======== Records for the exercise ========

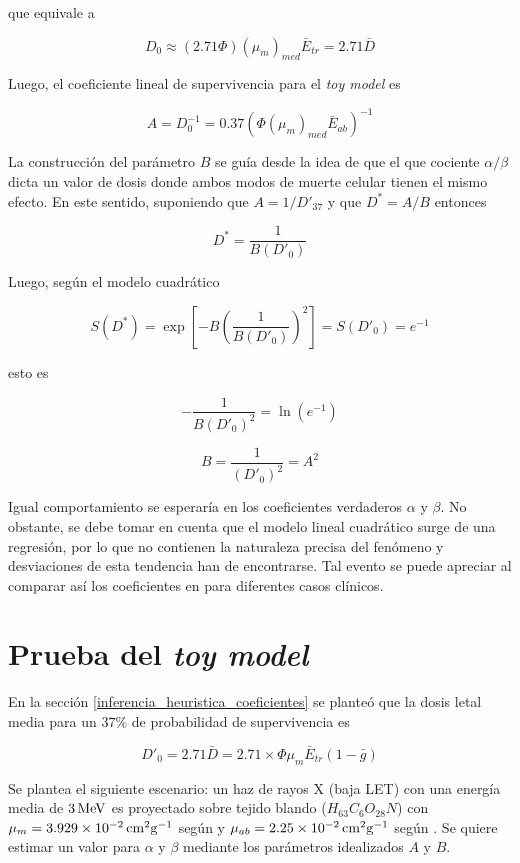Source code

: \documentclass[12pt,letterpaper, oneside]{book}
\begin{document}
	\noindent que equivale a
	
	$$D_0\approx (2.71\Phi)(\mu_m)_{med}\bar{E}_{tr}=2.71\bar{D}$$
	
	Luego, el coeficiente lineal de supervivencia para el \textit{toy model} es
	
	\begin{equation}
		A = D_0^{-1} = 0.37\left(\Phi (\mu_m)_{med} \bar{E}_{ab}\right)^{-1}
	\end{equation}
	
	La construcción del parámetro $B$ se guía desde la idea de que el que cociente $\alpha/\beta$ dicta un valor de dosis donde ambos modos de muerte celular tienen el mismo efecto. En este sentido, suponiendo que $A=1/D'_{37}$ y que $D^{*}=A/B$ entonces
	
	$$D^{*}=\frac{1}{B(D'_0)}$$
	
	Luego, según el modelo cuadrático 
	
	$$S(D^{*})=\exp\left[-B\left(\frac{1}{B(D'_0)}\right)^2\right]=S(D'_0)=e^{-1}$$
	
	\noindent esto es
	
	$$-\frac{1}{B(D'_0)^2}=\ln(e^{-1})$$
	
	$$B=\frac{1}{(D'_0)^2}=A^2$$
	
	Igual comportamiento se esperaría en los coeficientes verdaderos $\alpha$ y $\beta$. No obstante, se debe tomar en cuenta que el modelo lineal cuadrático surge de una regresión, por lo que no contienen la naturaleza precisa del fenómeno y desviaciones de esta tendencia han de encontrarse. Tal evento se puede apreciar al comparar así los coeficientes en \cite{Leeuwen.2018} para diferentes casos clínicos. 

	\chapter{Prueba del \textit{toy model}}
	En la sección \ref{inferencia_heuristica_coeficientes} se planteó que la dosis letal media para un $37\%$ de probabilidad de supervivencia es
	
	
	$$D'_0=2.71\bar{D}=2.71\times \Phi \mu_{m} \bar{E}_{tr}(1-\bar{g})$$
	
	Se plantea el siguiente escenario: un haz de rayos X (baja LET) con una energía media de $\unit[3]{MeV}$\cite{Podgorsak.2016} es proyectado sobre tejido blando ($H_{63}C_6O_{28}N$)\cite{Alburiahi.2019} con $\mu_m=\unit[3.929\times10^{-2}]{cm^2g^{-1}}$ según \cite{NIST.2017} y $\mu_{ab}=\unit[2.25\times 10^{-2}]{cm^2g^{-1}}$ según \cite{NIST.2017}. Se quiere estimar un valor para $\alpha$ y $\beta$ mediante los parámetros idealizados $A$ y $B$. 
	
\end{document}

========

Your task: Among the entries above, identify all lines with "cuadrático" and copy them.

Response:
	Luego, según el modelo cuadrático 
	Igual comportamiento se esperaría en los coeficientes verdaderos $\alpha$ y $\beta$. No obstante, se debe tomar en cuenta que el modelo lineal cuadrático surge de una regresión, por lo que no contienen la naturaleza precisa del fenómeno y desviaciones de esta tendencia han de encontrarse. Tal evento se puede apreciar al comparar así los coeficientes en \cite{Leeuwen.2018} para diferentes casos clínicos. 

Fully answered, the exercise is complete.